00:10 Publié dans a.deportago | Lien permanent | Commentaires (6) |  Facebook | |

Commentaires

J'ai déjà visité Arcangues 2 fois: la première avec mes parents, pour Luis Mariano, puis avec mon épouse pour la beauté du village et la vue superbe! Mais grâce à vous il va falloir que j'y retourne une troisième fois : j'ignorais que de Portago y reposait.

Écrit par : J.P. Squadra | 10 janvier 2017

Tous les prétextes sont bons pour aller au Pays Basque en général et à Arcangues en particulier...

Écrit par : Raymond Jacques | 11 janvier 2017

Lire une note de Raymond est toujours un instant d'émotion. Qu'il en soit d'autant plus remercié que les contributions extérieures sont rares.
Si beaucoup d'entre nous ignoraient où se trouvait la dernière demeure de "Fon", c'est qu'il fut d'abord enterré à Madrid, au Cementerio Sacramental de San Isidro, avant d'être transféré à Arcangues en 1968.
Bien que ne parlant pas l'espagnol, j'ai trouvé beaucoup d'informations intéressantes sur le site suivant, très certainement tenu par des passionnés:
http://www.pilotos-muertos.com/2013/DePortago%20Alfonso.html

Écrit par : Francis Rainaut | 12 janvier 2017

Merci Francis pour ce lien vers le site "los pilotos muertos" qui m'était totalement inconnu. Mon espagnol étant tout aussi défaillant que mon serbo-croate ou mon swahili, je vais confier par petits morceaux la traduction de ce texte sur "Fon", apparemment très complet, au merveilleux et irremplaçable Google Translate.
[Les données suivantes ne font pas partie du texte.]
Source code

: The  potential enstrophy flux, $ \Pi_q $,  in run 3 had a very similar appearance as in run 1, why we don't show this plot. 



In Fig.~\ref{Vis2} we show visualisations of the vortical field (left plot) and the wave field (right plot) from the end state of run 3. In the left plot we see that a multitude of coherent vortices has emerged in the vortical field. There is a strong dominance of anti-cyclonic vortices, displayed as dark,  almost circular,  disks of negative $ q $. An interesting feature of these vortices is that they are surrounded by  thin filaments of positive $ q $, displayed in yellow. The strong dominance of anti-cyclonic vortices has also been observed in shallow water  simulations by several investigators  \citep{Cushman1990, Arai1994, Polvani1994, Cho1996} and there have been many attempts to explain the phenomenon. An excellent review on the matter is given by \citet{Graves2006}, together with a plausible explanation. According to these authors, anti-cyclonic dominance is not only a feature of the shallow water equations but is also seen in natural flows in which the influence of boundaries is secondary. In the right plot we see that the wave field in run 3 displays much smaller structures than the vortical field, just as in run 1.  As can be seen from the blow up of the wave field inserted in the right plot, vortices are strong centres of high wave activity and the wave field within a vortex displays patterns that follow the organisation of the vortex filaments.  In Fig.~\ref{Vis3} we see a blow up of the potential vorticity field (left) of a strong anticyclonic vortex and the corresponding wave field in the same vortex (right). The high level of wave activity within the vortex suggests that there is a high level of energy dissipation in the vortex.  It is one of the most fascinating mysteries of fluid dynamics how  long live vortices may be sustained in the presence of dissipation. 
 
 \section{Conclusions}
Écrit par : Raymond Jacques | 12 janvier 2017

Je pensais que Louis Mariano reposait à Guéthary, mais vous me direz, ca n'est pas si loin ! En revanche, j'ignorais que de Portago fut enterré à Arcangues. J'y suis allé pourtant plusieurs fois tout en l'ignorant. Alfonso de Portago est l’un des pilotes les plus iconoclastes qu'ait connu le sport automobile. Il a été à sa façon une sorte d'Ernest Hemingway de la course automobile. Un type bien né, de souche aristocratique mais en mal de sensations, un touche à tout pour qui pratiquer importait plus que le résultat. Sa fortune et sa soif de vivre lui autorisaient toute sorte d’expérience dans le sport. Mais à ses débuts sur 4 roues, il fut si impétueux et dangereux que Maurice Trintignant le regardant évoluer jugea qu’il était urgent et nécessaire de lui prodiguer quelques conseils de trajectoire avant qu’il ne se tue. Il proposa donc à Fon de le suivre pendant quelques tours afin qu’il apprenne où se situaient les zones de freinage et les points de corde. Ce ne fut pas une erreur de trajectoire qui eut raison de lui ! Au Mille Miles, on dit qu’Enzo Ferrari qui avait le don de mettre ses pilotes dans de mauvaises conditions psychologiques, il aurait avantagé Olivier Gendebien en faisant mieux chausser sa voiture au détriment de celle de De Portago. En 1988 ; Philippe Alfonsi a réalisé untrès beau documentaire que j’avais vu sur Canal Jimmy (hélas !) qu’i s’intitulait Alfonso Cabeza de Vaca, marquis de Portago : à voir et à revoir !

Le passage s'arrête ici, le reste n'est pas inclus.